* [Exercise objective]:
Wherever the string "along" shows up in the material below, copy that line.

* [Dataset]:
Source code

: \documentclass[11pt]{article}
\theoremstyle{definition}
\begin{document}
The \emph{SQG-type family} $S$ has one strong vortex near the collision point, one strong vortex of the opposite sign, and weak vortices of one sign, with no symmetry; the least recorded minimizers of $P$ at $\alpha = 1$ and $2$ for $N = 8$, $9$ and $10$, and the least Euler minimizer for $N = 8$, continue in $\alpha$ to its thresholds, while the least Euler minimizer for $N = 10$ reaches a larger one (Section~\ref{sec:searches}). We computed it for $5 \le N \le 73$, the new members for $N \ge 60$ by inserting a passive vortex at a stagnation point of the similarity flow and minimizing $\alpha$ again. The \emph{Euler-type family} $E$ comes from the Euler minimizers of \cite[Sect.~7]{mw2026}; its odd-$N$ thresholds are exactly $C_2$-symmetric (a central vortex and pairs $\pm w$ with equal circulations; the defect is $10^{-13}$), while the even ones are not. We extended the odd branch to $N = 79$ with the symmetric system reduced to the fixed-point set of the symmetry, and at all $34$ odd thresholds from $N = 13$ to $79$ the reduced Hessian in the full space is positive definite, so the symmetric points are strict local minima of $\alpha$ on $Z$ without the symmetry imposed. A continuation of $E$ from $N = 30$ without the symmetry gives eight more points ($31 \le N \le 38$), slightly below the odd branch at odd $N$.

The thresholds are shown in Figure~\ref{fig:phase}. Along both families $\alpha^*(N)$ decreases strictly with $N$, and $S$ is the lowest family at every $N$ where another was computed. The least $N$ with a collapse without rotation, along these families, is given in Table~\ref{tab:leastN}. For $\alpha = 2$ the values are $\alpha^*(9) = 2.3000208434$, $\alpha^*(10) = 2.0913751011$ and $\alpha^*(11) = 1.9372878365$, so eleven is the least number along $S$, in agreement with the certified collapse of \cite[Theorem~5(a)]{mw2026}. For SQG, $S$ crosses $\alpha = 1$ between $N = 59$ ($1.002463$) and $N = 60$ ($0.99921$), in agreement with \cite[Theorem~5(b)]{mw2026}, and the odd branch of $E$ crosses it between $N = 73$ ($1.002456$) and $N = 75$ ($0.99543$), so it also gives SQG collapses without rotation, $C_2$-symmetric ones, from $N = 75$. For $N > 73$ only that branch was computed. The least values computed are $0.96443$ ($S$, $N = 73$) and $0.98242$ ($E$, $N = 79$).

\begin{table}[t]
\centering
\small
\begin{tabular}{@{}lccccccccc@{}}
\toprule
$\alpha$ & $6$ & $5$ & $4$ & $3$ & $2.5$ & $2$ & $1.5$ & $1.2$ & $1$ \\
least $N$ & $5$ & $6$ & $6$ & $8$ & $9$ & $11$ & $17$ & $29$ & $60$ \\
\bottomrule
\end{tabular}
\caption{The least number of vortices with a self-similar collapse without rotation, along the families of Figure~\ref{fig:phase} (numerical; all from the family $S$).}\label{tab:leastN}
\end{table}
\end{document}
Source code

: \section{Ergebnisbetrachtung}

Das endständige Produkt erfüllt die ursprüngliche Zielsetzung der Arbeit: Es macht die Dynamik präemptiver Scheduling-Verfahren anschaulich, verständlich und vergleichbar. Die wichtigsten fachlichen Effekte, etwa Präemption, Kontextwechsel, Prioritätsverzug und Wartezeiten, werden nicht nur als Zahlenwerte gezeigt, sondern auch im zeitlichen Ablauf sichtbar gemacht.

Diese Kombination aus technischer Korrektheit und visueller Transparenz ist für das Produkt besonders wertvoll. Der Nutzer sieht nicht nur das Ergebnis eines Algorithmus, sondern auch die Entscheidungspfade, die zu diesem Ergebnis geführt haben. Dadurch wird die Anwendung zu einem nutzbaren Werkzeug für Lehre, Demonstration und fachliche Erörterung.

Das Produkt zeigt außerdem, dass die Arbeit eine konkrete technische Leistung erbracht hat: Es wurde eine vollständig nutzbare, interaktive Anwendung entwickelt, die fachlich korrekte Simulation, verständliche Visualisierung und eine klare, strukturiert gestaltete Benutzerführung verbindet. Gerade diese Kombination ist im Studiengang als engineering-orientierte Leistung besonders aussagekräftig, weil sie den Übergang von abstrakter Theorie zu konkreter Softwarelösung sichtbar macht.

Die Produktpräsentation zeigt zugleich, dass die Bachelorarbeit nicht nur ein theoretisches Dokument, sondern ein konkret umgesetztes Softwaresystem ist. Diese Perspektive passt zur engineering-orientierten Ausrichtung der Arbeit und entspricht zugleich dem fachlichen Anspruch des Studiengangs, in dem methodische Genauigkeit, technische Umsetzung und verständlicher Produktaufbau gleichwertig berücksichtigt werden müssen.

* [Output for this exercise]:
The thresholds are shown in Figure~\ref{fig:phase}. Along both families $\alpha^*(N)$ decreases strictly with $N$, and $S$ is the lowest family at every $N$ where another was computed. The least $N$ with a collapse without rotation, along these families, is given in Table~\ref{tab:leastN}. For $\alpha = 2$ the values are $\alpha^*(9) = 2.3000208434$, $\alpha^*(10) = 2.0913751011$ and $\alpha^*(11) = 1.9372878365$, so eleven is the least number along $S$, in agreement with the certified collapse of \cite[Theorem~5(a)]{mw2026}. For SQG, $S$ crosses $\alpha = 1$ between $N = 59$ ($1.002463$) and $N = 60$ ($0.99921$), in agreement with \cite[Theorem~5(b)]{mw2026}, and the odd branch of $E$ crosses it between $N = 73$ ($1.002456$) and $N = 75$ ($0.99543$), so it also gives SQG collapses without rotation, $C_2$-symmetric ones, from $N = 75$. For $N > 73$ only that branch was computed. The least values computed are $0.96443$ ($S$, $N = 73$) and $0.98242$ ($E$, $N = 79$).
\caption{The least number of vortices with a self-similar collapse without rotation, along the families of Figure~\ref{fig:phase} (numerical; all from the family $S$).}\label{tab:leastN}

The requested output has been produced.